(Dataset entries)
··········

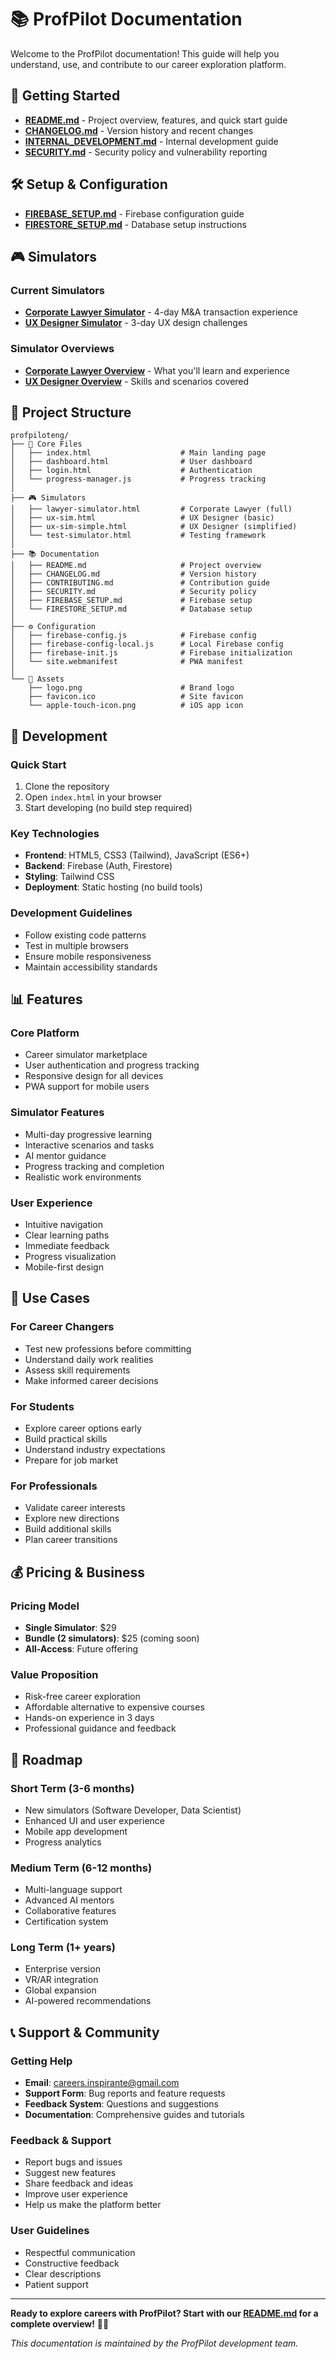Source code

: # 📚 ProfPilot Documentation

Welcome to the ProfPilot documentation! This guide will help you understand, use, and contribute to our career exploration platform.

## 🚀 Getting Started

- [**README.md**](README.md) - Project overview, features, and quick start guide
- [**CHANGELOG.md**](CHANGELOG.md) - Version history and recent changes
- [**INTERNAL_DEVELOPMENT.md**](INTERNAL_DEVELOPMENT.md) - Internal development guide
- [**SECURITY.md**](SECURITY.md) - Security policy and vulnerability reporting

## 🛠️ Setup & Configuration

- [**FIREBASE_SETUP.md**](FIREBASE_SETUP.md) - Firebase configuration guide
- [**FIRESTORE_SETUP.md**](FIRESTORE_SETUP.md) - Database setup instructions

## 🎮 Simulators

### **Current Simulators**
- [**Corporate Lawyer Simulator**](lawyer-simulator.html) - 4-day M&A transaction experience
- [**UX Designer Simulator**](ux-sim.html) - 3-day UX design challenges

### **Simulator Overviews**
- [**Corporate Lawyer Overview**](lawyer.html) - What you'll learn and experience
- [**UX Designer Overview**](ux.html) - Skills and scenarios covered

## 📁 Project Structure

```
profpiloteng/
├── 📄 Core Files
│   ├── index.html                    # Main landing page
│   ├── dashboard.html                # User dashboard
│   ├── login.html                    # Authentication
│   └── progress-manager.js           # Progress tracking
│
├── 🎮 Simulators
│   ├── lawyer-simulator.html         # Corporate Lawyer (full)
│   ├── ux-sim.html                   # UX Designer (basic)
│   ├── ux-sim-simple.html            # UX Designer (simplified)
│   └── test-simulator.html           # Testing framework
│
├── 📚 Documentation
│   ├── README.md                     # Project overview
│   ├── CHANGELOG.md                  # Version history
│   ├── CONTRIBUTING.md               # Contribution guide
│   ├── SECURITY.md                   # Security policy
│   ├── FIREBASE_SETUP.md             # Firebase setup
│   └── FIRESTORE_SETUP.md            # Database setup
│
├── ⚙️ Configuration
│   ├── firebase-config.js            # Firebase config
│   ├── firebase-config-local.js      # Local Firebase config
│   ├── firebase-init.js              # Firebase initialization
│   └── site.webmanifest              # PWA manifest
│
└── 🎨 Assets
    ├── logo.png                      # Brand logo
    ├── favicon.ico                   # Site favicon
    └── apple-touch-icon.png          # iOS app icon
```

## 🔧 Development

### **Quick Start**
1. Clone the repository
2. Open `index.html` in your browser
3. Start developing (no build step required)

### **Key Technologies**
- **Frontend**: HTML5, CSS3 (Tailwind), JavaScript (ES6+)
- **Backend**: Firebase (Auth, Firestore)
- **Styling**: Tailwind CSS
- **Deployment**: Static hosting (no build tools)

### **Development Guidelines**
- Follow existing code patterns
- Test in multiple browsers
- Ensure mobile responsiveness
- Maintain accessibility standards

## 📊 Features

### **Core Platform**
- Career simulator marketplace
- User authentication and progress tracking
- Responsive design for all devices
- PWA support for mobile users

### **Simulator Features**
- Multi-day progressive learning
- Interactive scenarios and tasks
- AI mentor guidance
- Progress tracking and completion
- Realistic work environments

### **User Experience**
- Intuitive navigation
- Clear learning paths
- Immediate feedback
- Progress visualization
- Mobile-first design

## 🎯 Use Cases

### **For Career Changers**
- Test new professions before committing
- Understand daily work realities
- Assess skill requirements
- Make informed career decisions

### **For Students**
- Explore career options early
- Build practical skills
- Understand industry expectations
- Prepare for job market

### **For Professionals**
- Validate career interests
- Explore new directions
- Build additional skills
- Plan career transitions

## 💰 Pricing & Business

### **Pricing Model**
- **Single Simulator**: $29
- **Bundle (2 simulators)**: $25 (coming soon)
- **All-Access**: Future offering

### **Value Proposition**
- Risk-free career exploration
- Affordable alternative to expensive courses
- Hands-on experience in 3 days
- Professional guidance and feedback

## 🔮 Roadmap

### **Short Term (3-6 months)**
- New simulators (Software Developer, Data Scientist)
- Enhanced UI and user experience
- Mobile app development
- Progress analytics

### **Medium Term (6-12 months)**
- Multi-language support
- Advanced AI mentors
- Collaborative features
- Certification system

### **Long Term (1+ years)**
- Enterprise version
- VR/AR integration
- Global expansion
- AI-powered recommendations

## 📞 Support & Community

### **Getting Help**
- **Email**: careers.inspirante@gmail.com
- **Support Form**: Bug reports and feature requests
- **Feedback System**: Questions and suggestions
- **Documentation**: Comprehensive guides and tutorials

### **Feedback & Support**
- Report bugs and issues
- Suggest new features
- Share feedback and ideas
- Improve user experience
- Help us make the platform better

### **User Guidelines**
- Respectful communication
- Constructive feedback
- Clear descriptions
- Patient support

---

**Ready to explore careers with ProfPilot? Start with our [README.md](README.md) for a complete overview!** 🚀💼

*This documentation is maintained by the ProfPilot development team.*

··········

### Activity
Go through the data and count every line where the word "SECURITY" appears. Give only that count.

### Problem solution
2